DATA RECORDS:
•••••
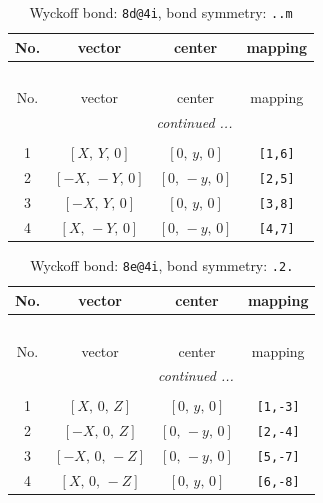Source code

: \documentclass[fleqn,8pt]{jsarticle}
\begin{document}
\begin{longtable}{cccc}
\caption{Wyckoff bond: {\tt 8d@4i}, bond symmetry: {\tt ..m}}
 \\
 \hline \hline
No. & vector & center & mapping \\ \hline \endfirsthead

\multicolumn{3}{l}{\tablename\ \thetable{}} \\
 \hline \hline
No. & vector & center & mapping \\ \hline \endhead

 \hline \hline
\multicolumn{3}{r}{\footnotesize\it continued ...} \\ \endfoot

 \hline \hline
\multicolumn{3}{r}{} \\ \endlastfoot

1 & $\left[ X,\, Y,\, 0 \right]$ & $\left[ 0,\, y,\, 0 \right]$ & {\tt [1,6]} \\ \hline
2 & $\left[ - X,\, - Y,\, 0 \right]$ & $\left[ 0,\, - y,\, 0 \right]$ & {\tt [2,5]} \\ \hline
3 & $\left[ - X,\, Y,\, 0 \right]$ & $\left[ 0,\, y,\, 0 \right]$ & {\tt [3,8]} \\ \hline
4 & $\left[ X,\, - Y,\, 0 \right]$ & $\left[ 0,\, - y,\, 0 \right]$ & {\tt [4,7]} \\
\end{longtable}
\renewcommand{\arraystretch}{1.2}
\begin{longtable}{cccc}
\caption{Wyckoff bond: {\tt 8e@4i}, bond symmetry: {\tt .2.}}
 \\
 \hline \hline
No. & vector & center & mapping \\ \hline \endfirsthead

\multicolumn{3}{l}{\tablename\ \thetable{}} \\
 \hline \hline
No. & vector & center & mapping \\ \hline \endhead

 \hline \hline
\multicolumn{3}{r}{\footnotesize\it continued ...} \\ \endfoot

 \hline \hline
\multicolumn{3}{r}{} \\ \endlastfoot

1 & $\left[ X,\, 0,\, Z \right]$ & $\left[ 0,\, y,\, 0 \right]$ & {\tt [1,-3]} \\ \hline
2 & $\left[ - X,\, 0,\, Z \right]$ & $\left[ 0,\, - y,\, 0 \right]$ & {\tt [2,-4]} \\ \hline
3 & $\left[ - X,\, 0,\, - Z \right]$ & $\left[ 0,\, - y,\, 0 \right]$ & {\tt [5,-7]} \\ \hline
4 & $\left[ X,\, 0,\, - Z \right]$ & $\left[ 0,\, y,\, 0 \right]$ & {\tt [6,-8]} \\
\end{longtable}
\end{document}
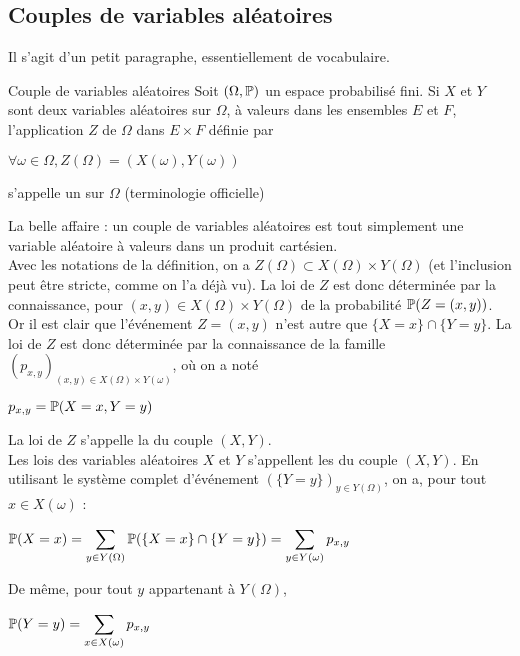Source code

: \documentclass[12pt,a4paper]{report}
\begin{document}
\subsection{Couples de variables aléatoires}
Il s'agit d'un petit paragraphe, essentiellement de vocabulaire.

\begin{definition}{Couple de variables aléatoires}{}
Soit $(\Omega, \mathbb{P})$ un espace probabilisé fini. Si $X$ et $Y$ sont deux variables aléatoires sur $\Omega$, à valeurs dans les ensembles $E$ et $F$, l'application $Z$ de $\Omega$ dans $E \times F$ définie par 
\begin{center}
$\forall \omega \in \Omega, Z(\Omega) = (X(\omega), Y(\omega))$
\end{center}
s'appelle un  sur $\Omega$ (terminologie officielle)
\end{definition}

La belle affaire : un couple de variables aléatoires est tout simplement une variable aléatoire à valeurs dans un produit cartésien. \\

Avec les notations de la définition, on a $Z(\Omega) \subset X(\Omega) \times Y(\Omega)$ (et l'inclusion peut être stricte, comme on l'a déjà vu). La loi de $Z$ est donc déterminée par la connaissance, pour $(x,y) \in X(\Omega) \times Y(\Omega)$ de la probabilité $\mathbb{P}(Z=(x,y))$. \\
Or il est clair que l'événement $Z=(x,y)$ n'est autre que $\{X=x\} \cap \{Y=y\}$. La loi de $Z$ est donc déterminée par la connaissance de la famille $(p_{x,y})_{(x,y) \in X(\Omega) \times Y(\omega)}$, où on a noté 
\begin{center}
$p_{x,y} = \mathbb{P}(X=x,Y=y)$
\end{center}

La loi de $Z$ s'appelle la  du couple $(X,Y)$. \\

Les lois des variables aléatoires $X$ et $Y$ s'appellent les  du couple $(X,Y)$. En utilisant le système complet d'événement $(\{Y=y\})_{y \in Y(\Omega)}$, on a, pour tout $x \in X(\omega)$ :
\begin{center}
$\mathbb{P}(X=x) = \displaystyle \sum_{y\in Y(\Omega)} \mathbb{P}(\{X=x\} \cap \{Y=y\}) = \sum_{y \in Y(\omega)} p_{x,y}$
\end{center}

De même, pour tout $y$ appartenant à $Y(\Omega)$,
\begin{center}
$\mathbb{P}(Y=y) = \displaystyle \sum_{x \in X(\omega)} p_{x,y}$
\end{center}
\end{document}
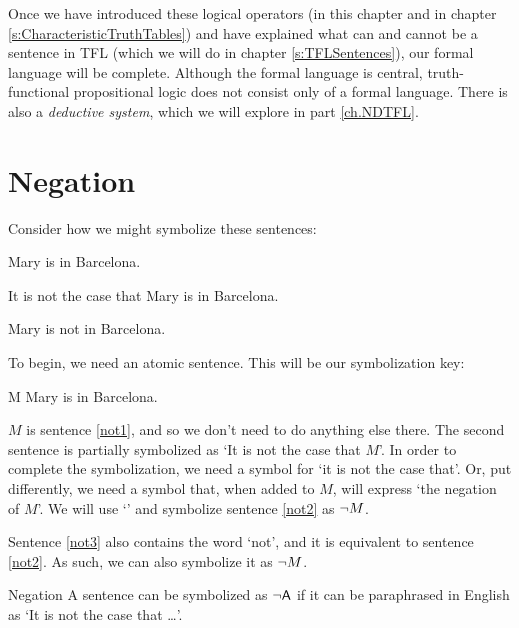 Once we have introduced these logical operators (in this chapter and in chapter \ref{s:CharacteristicTruthTables}) and have explained what can and cannot be a sentence in TFL (which we will do in chapter \ref{s:TFLSentences}), our formal language will be complete. Although the formal language is central, truth-functional propositional logic does not consist only of a formal language. There is also a \textit{deductive system}, which we will explore in part \ref{ch.NDTFL}. 

        
\section{Negation}

Consider how we might symbolize these sentences:
	\begin{earg}
	\item[\ex{not1}] Mary is in Barcelona.
	\item[\ex{not2}] It is not the case that Mary is in Barcelona.
	\item[\ex{not3}] Mary is not in Barcelona.
	\end{earg}
To begin, we need an atomic sentence. This will be our symbolization key:
	\begin{ekey}
		\item[M] Mary is in Barcelona.
	\end{ekey}
	
$M$ is sentence \ref{not1}, and so we don't need to do anything else there. 
The second sentence is partially symbolized as `It is not the case that $M$'. In order to complete the symbolization, we need a symbol for `it is not the case that'. Or, put differently, we need a symbol that, when added to $M$, will express `the negation of $M$'. We will use `\enot' and symbolize sentence \ref{not2} as ${\neg} M$.

Sentence \ref{not3} also contains the word `not', and it is equivalent to sentence \ref{not2}. As such, we can also symbolize it as ${\neg} M$.

\begin{factboxy}{Negation}
A sentence can be symbolized as ${\neg}\mathsf{A}$ if it can be paraphrased in English as `It is not the case that \ldots'.
\end{factboxy}

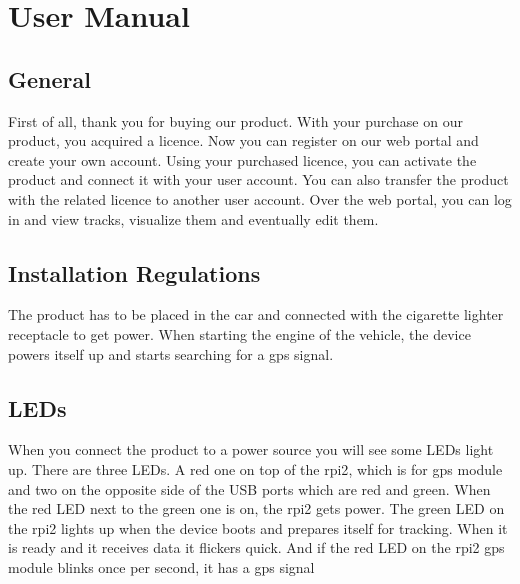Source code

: \chapter{User Manual}
\section{General}
First of all, thank you for buying our product. With your purchase on our product, you acquired a licence. Now you can register on our web portal and create your own account. Using your purchased licence, you can activate the product and connect it with your user account. You can also transfer the product with the related licence to another user account. Over the web portal, you can log in and view tracks, visualize them and eventually edit them.
\section{Installation Regulations}
The product has to be placed in the car and connected with the cigarette lighter receptacle to get power. When starting the engine of the vehicle, the device powers itself up and starts searching for a \gls{gps} signal.
\section{LEDs}
When you connect the product to a power source you will see some LEDs light up.
There are three LEDs. A red one on top of the \gls{rpi2}, which is for \gls{gps} module and two on the opposite side of the USB ports which are red and green.
When the red LED next to the green one is on, the \gls{rpi2} gets power.
The green LED on the \gls{rpi2} lights up when the device boots and prepares itself for tracking. When it is ready and it receives data it flickers quick.
And if the red LED on the \gls{rpi2} \gls{gps} module blinks once per second, it has a \gls{gps} signal
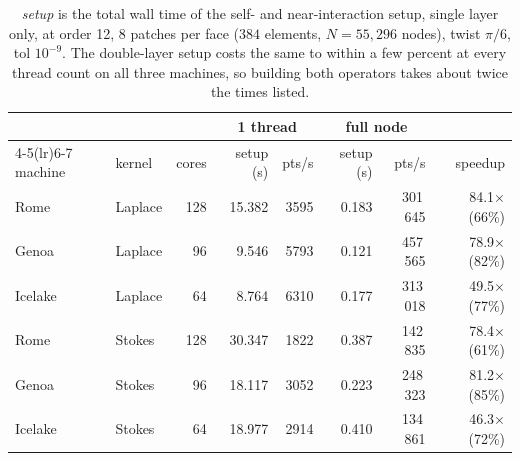 \documentclass[11pt]{article}
\begin{document}
\begin{table}[H]\centering\small
\begin{tabular}{@{}llrrrrrr@{}}
\toprule
 & & & \multicolumn{2}{c}{1 thread} & \multicolumn{2}{c}{full node} & \\
\cmidrule(lr){4-5}\cmidrule(lr){6-7}
machine & kernel & cores & setup (s) & pts/s & setup (s) & pts/s & speedup \\
\midrule
Rome    & Laplace & 128 & 15.382 & 3595 & 0.183 & 301\,645 & 84.1$\times$ (66\%) \\
Genoa   & Laplace &  96 &  9.546 & 5793 & 0.121 & 457\,565 & 78.9$\times$ (82\%) \\
Icelake & Laplace &  64 &  8.764 & 6310 & 0.177 & 313\,018 & 49.5$\times$ (77\%) \\
\addlinespace
Rome    & Stokes  & 128 & 30.347 & 1822 & 0.387 & 142\,835 & 78.4$\times$ (61\%) \\
Genoa   & Stokes  &  96 & 18.117 & 3052 & 0.223 & 248\,323 & 81.2$\times$ (85\%) \\
Icelake & Stokes  &  64 & 18.977 & 2914 & 0.410 & 134\,861 & 46.3$\times$ (72\%) \\
\bottomrule
\end{tabular}
\caption{\emph{setup} is the total wall time of the self- and near-interaction setup, single layer only,
at order 12, 8 patches per face ($384$ elements, $N=55{,}296$ nodes), twist $\pi/6$, tol
$10^{-9}$. The double-layer setup costs the same to within a few percent at every thread count on all three
machines, so building both operators takes about twice the times listed.}
\end{table}
\end{document}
•••••
WORK ORDER: Note how many lines in the listing above contain the word "caption" and give only that number.

TASK OUTPUT: 3